…Et j’écris - sans relâche – à l’intention d’yeux vides qui ne liront pas
J’écris (« je crie » pourrait-on dire – car, dans j’écris il y a « cri(s) ») sans repos sans répit pour leur indifférence, pour leur silence, pour leur absence, pour cette distance qu’ils dressent.
C’est absurde, je sais, je ne sais trop pourquoi je le fais, mais certes, j’écris.
Seule avec ma solitude graphomane – je griffonne, je griffe toute page. Toute page est ma plage nue, celle où je balance mes bouteilles-à-la-mer.
Dérisoire effort. Marqué, sapé, rongé par les abîmes et les amibes du doute.
Oui, j’écris. Comme l’on commet quelque passage à l’acte gratuit.
Avec une constance qui n’a d’égale que celle du mutisme obstiné du monde.
J’élabore et je couche des phrases, trains de pattes de mouches qu’ils ne liront pas ; qui ne seront jamais mués en caractères d’imprimerie dans le giron d’un livre.
J’écris. Pour le sport. Et puis parce que les mots jaillissent tout seuls. Parce que les mots s’expulsent eux-mêmes de leur propre chambre magmatique.
J’écris. Et même pas par choix.
Comme on jette des confettis.
Les confettis qu’on fête et qui retombent, ensuite, sur le trottoir, dégrisés.
Quelle est la chance, la probabilité que ces mots ne finissent pas par brûler, par se consumer dans l’incendie de quelque grenier oublié, sordide ?
Mais j’écris. Acte monomaniaque, qui se suffit à lui-même. Qui peut-être, comble le vide consubstantiel à toute parole.
Une petite trace. Une furtive empreinte. Arrachée, à la dérobée, au pouvoir du Temps nettoyeur ; conquise, même à l’insu de tous et de tout, sur le roulis du Grand Vacarme. Un pari…peut-être un espoir ; volé à la lucidité.

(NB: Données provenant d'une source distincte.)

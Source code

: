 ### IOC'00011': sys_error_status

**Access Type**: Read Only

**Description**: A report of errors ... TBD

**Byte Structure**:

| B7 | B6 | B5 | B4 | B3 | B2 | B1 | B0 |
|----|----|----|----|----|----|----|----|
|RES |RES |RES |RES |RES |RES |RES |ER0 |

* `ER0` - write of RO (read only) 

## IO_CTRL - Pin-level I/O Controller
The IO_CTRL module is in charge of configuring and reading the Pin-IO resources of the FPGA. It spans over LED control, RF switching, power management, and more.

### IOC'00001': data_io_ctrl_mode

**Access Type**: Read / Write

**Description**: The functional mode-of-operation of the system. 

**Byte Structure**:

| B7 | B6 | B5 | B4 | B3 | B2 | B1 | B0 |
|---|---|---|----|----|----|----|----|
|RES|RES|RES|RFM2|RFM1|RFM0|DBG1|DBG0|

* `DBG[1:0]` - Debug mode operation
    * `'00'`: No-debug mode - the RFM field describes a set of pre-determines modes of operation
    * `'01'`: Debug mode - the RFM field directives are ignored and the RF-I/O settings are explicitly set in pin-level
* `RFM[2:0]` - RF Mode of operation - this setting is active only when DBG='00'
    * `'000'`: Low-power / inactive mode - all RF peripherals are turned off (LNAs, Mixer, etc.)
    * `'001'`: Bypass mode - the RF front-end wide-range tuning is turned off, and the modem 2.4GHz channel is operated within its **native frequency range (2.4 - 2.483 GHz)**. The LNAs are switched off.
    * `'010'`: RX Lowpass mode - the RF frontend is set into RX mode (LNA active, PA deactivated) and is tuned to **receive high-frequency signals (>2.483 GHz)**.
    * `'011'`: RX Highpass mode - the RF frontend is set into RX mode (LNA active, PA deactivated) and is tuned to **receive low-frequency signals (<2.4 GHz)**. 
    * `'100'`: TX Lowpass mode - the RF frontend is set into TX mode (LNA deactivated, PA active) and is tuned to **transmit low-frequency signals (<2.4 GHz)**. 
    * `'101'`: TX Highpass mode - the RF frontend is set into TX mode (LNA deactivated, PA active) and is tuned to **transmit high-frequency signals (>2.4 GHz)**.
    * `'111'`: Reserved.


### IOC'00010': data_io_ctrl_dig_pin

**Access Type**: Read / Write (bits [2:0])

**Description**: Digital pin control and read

Aussi fragile, hasardeux que des marques de pattes de passereau sur la neige.
Patricia Laranco
ECRIRE
Il y a écrire et écrire
Aujourd’hui j’écris du bout des tempes
Comme un plaidoyer morose pour l’avenir ou la fonte des glaciers
Du cœur
Ce futur de nos pairs qui nous anime à peine
J’intervertis les sens dans ma fragile retraite d’argent
Et refuse
J’écris ces champs bourrés d’insectes qui nous frôlent les cuisses qui nous caressent
J’écris les ébats langoureux que connaissent nos filles et nos mères
J’écris la résilience de l’homme avec une certaine sensualité
Connaissance et conscience
J’ouvre
Une nouvelle partie de jeu au monde impromptu
Un semblant de révélation à la saveur trop rare et écœurante de papaye mure
Comme toi
J’écris pour défier le temps
Mais qu’est-il vraiment que je puisse défier
Ni mon ombre
Ni l’ombre de mon chien
On connait la chanson
J’écris pour en finir avec la vie qui m’épuise
Avec ses litanies de civilités hebdomadaires
Qui me font rire ou sourire ou franchement chier
J’écris pour me libérer ou pour mieux me lier
Car j’aime ça
Autant que l’alcool
Autant même que les hommes
La peau a ça de bien qu’elle ne parle pas
Même sous la pression
Même sous la torture
La peau ne dit mot et ne saurait sérieusement s’écrire
Elle goûte et elle sent
Elle perle de plaisir
Elle brille ou s’éteint comme un astre noir baigné de lune
J’aime écrire et ça défie
Ca dépasse
Les commentaires
Comment commenter l’obsessionnel en nous les mots seraient caducs
J’aime écrire comme j’aime adouber certains corps offerts
Qui nous décuplent les tissus
J’aime les honorer
Puis les maltraiter
Avec politesse et sophistication
Et parfois sans
J’aime écrire lorsque le désir point en moi et que je le sens là prêt à éclore entre mes doigts
Ou lorsqu’il se perd
En colliers de solitude
J’aime ce goût du verbe tendu
A l’hypoténuse
Et de toi
Cette chair diaphane
Que je m’évertue à dévêtir.
Arnaud Delcorte
Le 24/09/2009.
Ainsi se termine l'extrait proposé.